### Aim of the exercise
Please print only the top portion of the entries below, ending with the line that contains "### Prerequisites", exactly as written.

╭─ Material supplied

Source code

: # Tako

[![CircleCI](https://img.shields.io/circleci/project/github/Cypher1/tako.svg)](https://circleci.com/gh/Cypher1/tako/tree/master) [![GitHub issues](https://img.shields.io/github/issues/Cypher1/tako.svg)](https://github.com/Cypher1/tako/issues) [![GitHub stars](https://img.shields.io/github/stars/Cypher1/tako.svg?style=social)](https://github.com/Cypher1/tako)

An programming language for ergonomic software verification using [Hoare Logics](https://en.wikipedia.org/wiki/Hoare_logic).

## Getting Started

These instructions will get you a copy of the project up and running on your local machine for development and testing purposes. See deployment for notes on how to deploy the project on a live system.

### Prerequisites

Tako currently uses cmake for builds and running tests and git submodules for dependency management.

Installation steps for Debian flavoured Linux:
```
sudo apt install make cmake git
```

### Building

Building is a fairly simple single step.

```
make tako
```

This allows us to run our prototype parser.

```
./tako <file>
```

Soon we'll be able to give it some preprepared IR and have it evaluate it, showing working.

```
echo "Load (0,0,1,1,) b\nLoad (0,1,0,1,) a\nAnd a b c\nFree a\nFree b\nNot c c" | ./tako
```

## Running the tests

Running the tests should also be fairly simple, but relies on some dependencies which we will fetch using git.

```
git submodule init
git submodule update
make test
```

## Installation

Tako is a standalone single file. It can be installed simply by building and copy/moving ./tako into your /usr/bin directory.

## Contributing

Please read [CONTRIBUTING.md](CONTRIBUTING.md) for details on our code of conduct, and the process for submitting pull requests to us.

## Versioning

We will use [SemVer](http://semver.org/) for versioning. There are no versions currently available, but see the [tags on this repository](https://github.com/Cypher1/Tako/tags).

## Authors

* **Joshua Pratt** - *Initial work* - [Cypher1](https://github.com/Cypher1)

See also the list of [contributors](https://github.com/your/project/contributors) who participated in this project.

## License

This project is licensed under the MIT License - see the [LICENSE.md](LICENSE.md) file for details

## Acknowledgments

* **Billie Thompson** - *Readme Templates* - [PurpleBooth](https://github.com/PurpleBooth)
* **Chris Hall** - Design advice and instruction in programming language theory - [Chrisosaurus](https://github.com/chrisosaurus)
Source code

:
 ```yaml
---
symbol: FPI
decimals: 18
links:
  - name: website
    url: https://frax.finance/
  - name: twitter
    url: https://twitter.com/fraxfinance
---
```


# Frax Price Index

╰─

### Output for this exercise
Source code

: # Tako

[![CircleCI](https://img.shields.io/circleci/project/github/Cypher1/tako.svg)](https://circleci.com/gh/Cypher1/tako/tree/master) [![GitHub issues](https://img.shields.io/github/issues/Cypher1/tako.svg)](https://github.com/Cypher1/tako/issues) [![GitHub stars](https://img.shields.io/github/stars/Cypher1/tako.svg?style=social)](https://github.com/Cypher1/tako)

An programming language for ergonomic software verification using [Hoare Logics](https://en.wikipedia.org/wiki/Hoare_logic).

## Getting Started

These instructions will get you a copy of the project up and running on your local machine for development and testing purposes. See deployment for notes on how to deploy the project on a live system.

### Prerequisites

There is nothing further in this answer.